A classification function that computes \(\hat{y}\), the estimated class, via \(p(y|x)\). JM introduce the sigmoid and softmax tools.
An objective function for learning, usually minimizing error on training examples. JM use the cross-entropy loss function.
An algorithm for optimizing the objective function. JM intro the stochastic gradient descent algorithm.
The Sigmoid
The sigmoid is a function that takes a real-valued number and maps it into the range [0,1], ie to a probability range. It is nearly linear around 0 but flattens towards the ends, squashing outliers toward 0 or 1. It’s also differentiable, which means it can be used for learning.
Given a feature vector \([x_1,x_2,\dots , x_n]\) the binary classifier output can be 1 (meaning the observation is a member of the class) or 0 (not a member). We want to know the probability \(P(y=1|x)\).
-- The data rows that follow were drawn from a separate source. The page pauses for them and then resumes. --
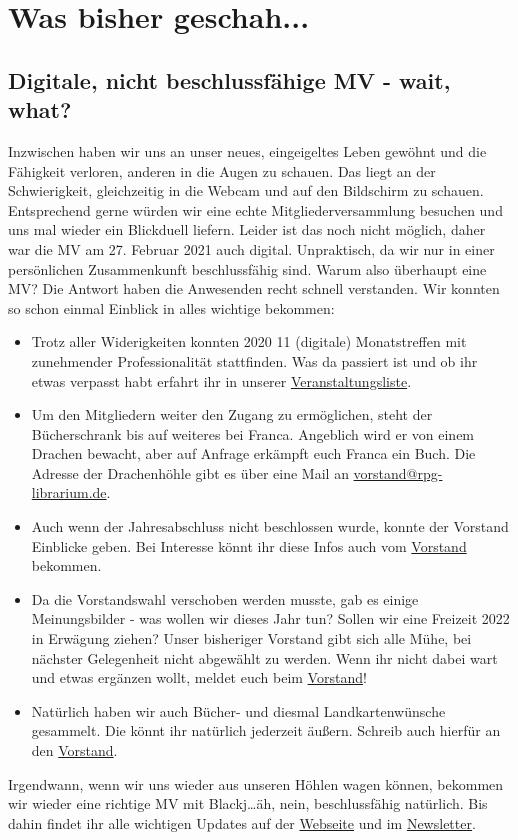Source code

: \documentclass[final]{multiversum}
\begin{document}
\makemultititle
%

\section{Was bisher geschah...}

\subsection{Digitale, nicht beschlussfähige MV - wait, what?}
Inzwischen haben wir uns an unser neues, eingeigeltes Leben gewöhnt und die Fähigkeit verloren, anderen in die Augen zu schauen.
Das liegt an der Schwierigkeit, gleichzeitig in die Webcam und auf den Bildschirm zu schauen.
Entsprechend gerne würden wir eine echte Mitgliederversammlung besuchen und uns mal wieder ein Blickduell liefern. 
Leider ist das noch nicht möglich, daher war die MV am 27. Februar 2021 auch digital. 
Unpraktisch, da wir nur in einer persönlichen Zusammenkunft beschlussfähig sind.
Warum also überhaupt eine MV?
Die Antwort haben die Anwesenden recht schnell verstanden.
Wir konnten so schon einmal Einblick in alles wichtige bekommen:
\begin{itemize}
\item Trotz aller Widerigkeiten konnten 2020 11 (digitale) Monatstreffen mit zunehmender Professionalität stattfinden.
Was da passiert ist und ob ihr etwas verpasst habt erfahrt ihr in unserer \href{https://rpg-librarium.de/veranstaltungen/}{Veranstaltungsliste}.
\item Um den Mitgliedern weiter den Zugang zu ermöglichen, steht der Bücherschrank bis auf weiteres bei Franca. 
Angeblich wird er von einem Drachen bewacht, aber auf Anfrage erkämpft euch Franca ein Buch. 
Die Adresse der Drachenhöhle gibt es über eine Mail an \href{mailto:vorstand@rpg-librarium.de}{vorstand@rpg-librarium.de}.
\item Auch wenn der Jahresabschluss nicht beschlossen wurde, konnte der Vorstand Einblicke geben. 
Bei Interesse könnt ihr diese Infos auch vom \href{mailto:vorstand@rpg-librarium.de}{Vorstand} bekommen.
\item Da die Vorstandswahl verschoben werden musste, gab es einige Meinungsbilder - was wollen wir dieses Jahr tun? 
Sollen wir eine Freizeit 2022 in Erwägung ziehen? 
Unser bisheriger Vorstand gibt sich alle Mühe, bei nächster Gelegenheit nicht abgewählt zu werden. 
Wenn ihr nicht dabei wart und etwas ergänzen wollt, meldet euch beim \href{mailto:vorstand@rpg-librarium.de}{Vorstand}!
\item Natürlich haben wir auch Bücher- und diesmal Landkartenwünsche gesammelt.
Die könnt ihr natürlich jederzeit äußern. Schreib auch hierfür an den \href{mailto:vorstand@rpg-librarium.de}{Vorstand}.
\end{itemize}
Irgendwann, wenn wir uns wieder aus unseren Höhlen wagen können, bekommen wir wieder eine richtige MV mit Blackj\dots äh, nein, beschlussfähig natürlich. 
Bis dahin findet ihr alle wichtigen Updates auf der \href{https://rpg-librarium.de/}{Webseite} und im \href{https://lists.rpg-librarium.de/postorius/lists/newsletter.lists.rpg-librarium.de/}{Newsletter}.
\end{document}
Logistic regression solves this task by learning, from a training set, a vector of weights and a bias term.
Weights: Each weight \(w_i\) is a real number, associated with one of the input features \(x_i\). The weight represents how important the feature is to the classification decision. It can be positive (provides evidence that the instance belongs in the positive class) or negative (evidence for belonging in the negative class).
Bias term: The bias term, also called the intercept is another real number that’s added to the weighted inputs.
So to make a decision on a test instance we multiply each feature by its weight, sum them, then add the bias term b. This gives us the weighted sum of the evidence, z:
\[z = \left( \sum^n_{i=1} w_ix_i \right) + b\]
We can express this in linear algebra terms using the dot product notation:
\[z = w \cdot x + b\]
Note that z could be in the range \((-\infty , \infty)\). To create a probability we need to pass z through the sigmoid function, also called the logistic function, which gives logistic regression its name. The sigmoid is denoted \(\sigma (z)\), and has the following equation:
\[\sigma (z) = \frac{1}{1+e^{-z}} = \frac{1}{1+ \exp (-z)}\]
Graphically:
To make a classification decision, we can say that .5 will be the decision boundary, and that if \(P(y=1|x) > 0.5\) the classification is 1, otherwise 0.
Designing Features
As with Naive Bayes, features aren’t limited to bag of words representations. Here are some example features JM show for sentiment classification:
| Var | Definition |
|---|---|
| \(x_1\) | count(positive lexicon words in the doc) |
| \(x_2\) | count(negative lexicon words in the doc) |
| \(x_3\) | 1 if “no” in doc, 0 otherwise |
| \(x_4\) | count(1st and 2nd pronouns in doc |
| \(x_5\) | 1 if “!” in doc, 0 otherwise |
| \(x_6\) | log(word count of doc |
Note that, eg \(x_2\) can be given a negative weight. Logistic regression is used for all sorts of NLP tasks. Eg in period disambiguation we might have features relating to whether the current word is upper or lower case, and whether the next word is upper or lower case:
| Var | Definition |
|---|---|
| \(x_1\) | 1 if \(Case(w_i)\) is lower, 0 otherwise |
| \(x_2\) | 1 if \(w_i\) is in our acronym dictionary, 0 otherwise |
| \(x_3\) | 1 if \(w_i\) = “St.” and \(Case(w_{i-1})\) is upper, 0 otherwise |
Features are generally designed by examining the training set with an eye to linguistic intuition and the linguistic literature on the domain, along with careful error analysis on the training set and devset.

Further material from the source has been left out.